● How to complete this task: Show me each line of the listing below where the word "Level" appears.
————————
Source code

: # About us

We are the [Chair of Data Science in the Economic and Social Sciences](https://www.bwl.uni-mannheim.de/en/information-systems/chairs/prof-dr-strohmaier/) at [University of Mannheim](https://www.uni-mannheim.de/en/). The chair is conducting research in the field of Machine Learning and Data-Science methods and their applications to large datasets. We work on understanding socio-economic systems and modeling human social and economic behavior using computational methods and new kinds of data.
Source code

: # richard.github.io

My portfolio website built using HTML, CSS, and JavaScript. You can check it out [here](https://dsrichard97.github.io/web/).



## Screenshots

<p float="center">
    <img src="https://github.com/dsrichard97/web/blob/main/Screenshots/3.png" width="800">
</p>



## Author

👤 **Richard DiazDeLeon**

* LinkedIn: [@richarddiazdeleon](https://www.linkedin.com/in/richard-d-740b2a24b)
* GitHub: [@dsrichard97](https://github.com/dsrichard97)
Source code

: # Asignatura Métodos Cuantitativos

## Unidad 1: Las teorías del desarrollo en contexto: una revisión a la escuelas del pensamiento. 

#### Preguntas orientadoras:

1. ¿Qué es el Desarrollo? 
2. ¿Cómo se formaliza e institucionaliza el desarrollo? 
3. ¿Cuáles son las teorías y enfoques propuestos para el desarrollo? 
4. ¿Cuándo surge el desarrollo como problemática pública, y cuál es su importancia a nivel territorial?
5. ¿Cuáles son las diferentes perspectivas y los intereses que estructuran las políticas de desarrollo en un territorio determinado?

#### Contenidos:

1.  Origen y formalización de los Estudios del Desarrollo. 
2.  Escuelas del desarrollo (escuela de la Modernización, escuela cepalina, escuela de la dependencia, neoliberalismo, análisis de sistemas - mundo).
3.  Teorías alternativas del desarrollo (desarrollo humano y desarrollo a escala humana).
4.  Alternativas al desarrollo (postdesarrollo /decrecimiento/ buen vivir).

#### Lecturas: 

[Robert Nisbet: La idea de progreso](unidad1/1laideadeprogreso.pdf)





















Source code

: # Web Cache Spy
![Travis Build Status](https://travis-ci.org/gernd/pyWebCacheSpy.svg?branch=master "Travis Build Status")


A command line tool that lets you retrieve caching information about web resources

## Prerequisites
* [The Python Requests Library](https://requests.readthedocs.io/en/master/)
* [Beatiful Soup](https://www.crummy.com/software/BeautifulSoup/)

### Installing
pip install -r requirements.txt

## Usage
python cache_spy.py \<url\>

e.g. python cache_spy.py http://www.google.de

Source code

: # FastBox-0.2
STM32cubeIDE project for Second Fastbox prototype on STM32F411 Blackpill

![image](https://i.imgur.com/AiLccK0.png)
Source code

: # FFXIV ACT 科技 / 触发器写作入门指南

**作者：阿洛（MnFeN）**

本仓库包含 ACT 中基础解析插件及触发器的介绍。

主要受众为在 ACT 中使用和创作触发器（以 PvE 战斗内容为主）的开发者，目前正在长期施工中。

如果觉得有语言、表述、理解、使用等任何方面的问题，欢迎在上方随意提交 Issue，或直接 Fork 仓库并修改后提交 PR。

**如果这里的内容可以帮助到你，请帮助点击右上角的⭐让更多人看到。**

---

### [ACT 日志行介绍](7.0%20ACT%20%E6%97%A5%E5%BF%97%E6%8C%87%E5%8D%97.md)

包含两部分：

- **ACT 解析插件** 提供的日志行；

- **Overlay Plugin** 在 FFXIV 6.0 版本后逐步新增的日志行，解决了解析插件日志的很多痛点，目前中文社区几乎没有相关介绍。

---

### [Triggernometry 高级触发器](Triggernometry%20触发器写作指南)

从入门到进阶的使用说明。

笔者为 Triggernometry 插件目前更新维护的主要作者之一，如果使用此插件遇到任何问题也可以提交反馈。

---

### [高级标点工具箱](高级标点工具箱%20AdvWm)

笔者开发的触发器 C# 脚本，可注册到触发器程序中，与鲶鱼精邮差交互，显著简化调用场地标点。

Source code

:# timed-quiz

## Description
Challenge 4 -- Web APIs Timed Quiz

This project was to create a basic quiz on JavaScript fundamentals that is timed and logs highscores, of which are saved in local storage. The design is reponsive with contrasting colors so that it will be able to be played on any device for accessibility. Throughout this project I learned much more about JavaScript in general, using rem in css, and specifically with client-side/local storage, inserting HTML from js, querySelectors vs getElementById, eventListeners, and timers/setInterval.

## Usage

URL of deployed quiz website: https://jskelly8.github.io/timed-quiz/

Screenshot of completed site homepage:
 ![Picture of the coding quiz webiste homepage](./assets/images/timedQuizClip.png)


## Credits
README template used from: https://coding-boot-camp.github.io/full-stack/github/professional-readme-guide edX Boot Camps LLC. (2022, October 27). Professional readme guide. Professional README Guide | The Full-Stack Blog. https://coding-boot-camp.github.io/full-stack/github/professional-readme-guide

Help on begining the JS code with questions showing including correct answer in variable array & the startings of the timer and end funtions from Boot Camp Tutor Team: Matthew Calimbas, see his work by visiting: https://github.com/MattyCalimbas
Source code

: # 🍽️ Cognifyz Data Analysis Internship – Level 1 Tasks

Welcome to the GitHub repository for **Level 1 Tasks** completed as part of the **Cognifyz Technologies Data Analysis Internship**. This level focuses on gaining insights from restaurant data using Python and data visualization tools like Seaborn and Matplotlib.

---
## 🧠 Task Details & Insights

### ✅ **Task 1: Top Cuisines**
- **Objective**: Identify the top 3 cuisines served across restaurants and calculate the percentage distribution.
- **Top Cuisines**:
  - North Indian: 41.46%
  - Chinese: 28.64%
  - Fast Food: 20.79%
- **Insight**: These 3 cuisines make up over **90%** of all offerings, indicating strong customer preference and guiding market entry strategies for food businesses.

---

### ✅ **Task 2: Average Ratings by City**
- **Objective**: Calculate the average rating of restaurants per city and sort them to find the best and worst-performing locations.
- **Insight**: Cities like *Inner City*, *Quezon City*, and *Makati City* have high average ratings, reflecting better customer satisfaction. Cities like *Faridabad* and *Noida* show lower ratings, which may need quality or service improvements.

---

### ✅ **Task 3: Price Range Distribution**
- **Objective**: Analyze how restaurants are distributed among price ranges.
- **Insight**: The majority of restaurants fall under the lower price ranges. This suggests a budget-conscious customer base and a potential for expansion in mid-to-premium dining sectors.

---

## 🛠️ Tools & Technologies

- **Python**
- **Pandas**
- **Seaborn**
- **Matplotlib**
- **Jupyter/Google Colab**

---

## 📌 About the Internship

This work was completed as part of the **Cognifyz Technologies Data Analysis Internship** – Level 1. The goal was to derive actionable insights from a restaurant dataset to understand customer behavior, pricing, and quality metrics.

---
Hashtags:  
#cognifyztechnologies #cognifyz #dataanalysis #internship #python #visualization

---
————————
● Solution:
: # 🍽️ Cognifyz Data Analysis Internship – Level 1 Tasks
Welcome to the GitHub repository for **Level 1 Tasks** completed as part of the **Cognifyz Technologies Data Analysis Internship**. This level focuses on gaining insights from restaurant data using Python and data visualization tools like Seaborn and Matplotlib.
This work was completed as part of the **Cognifyz Technologies Data Analysis Internship** – Level 1. The goal was to derive actionable insights from a restaurant dataset to understand customer behavior, pricing, and quality metrics.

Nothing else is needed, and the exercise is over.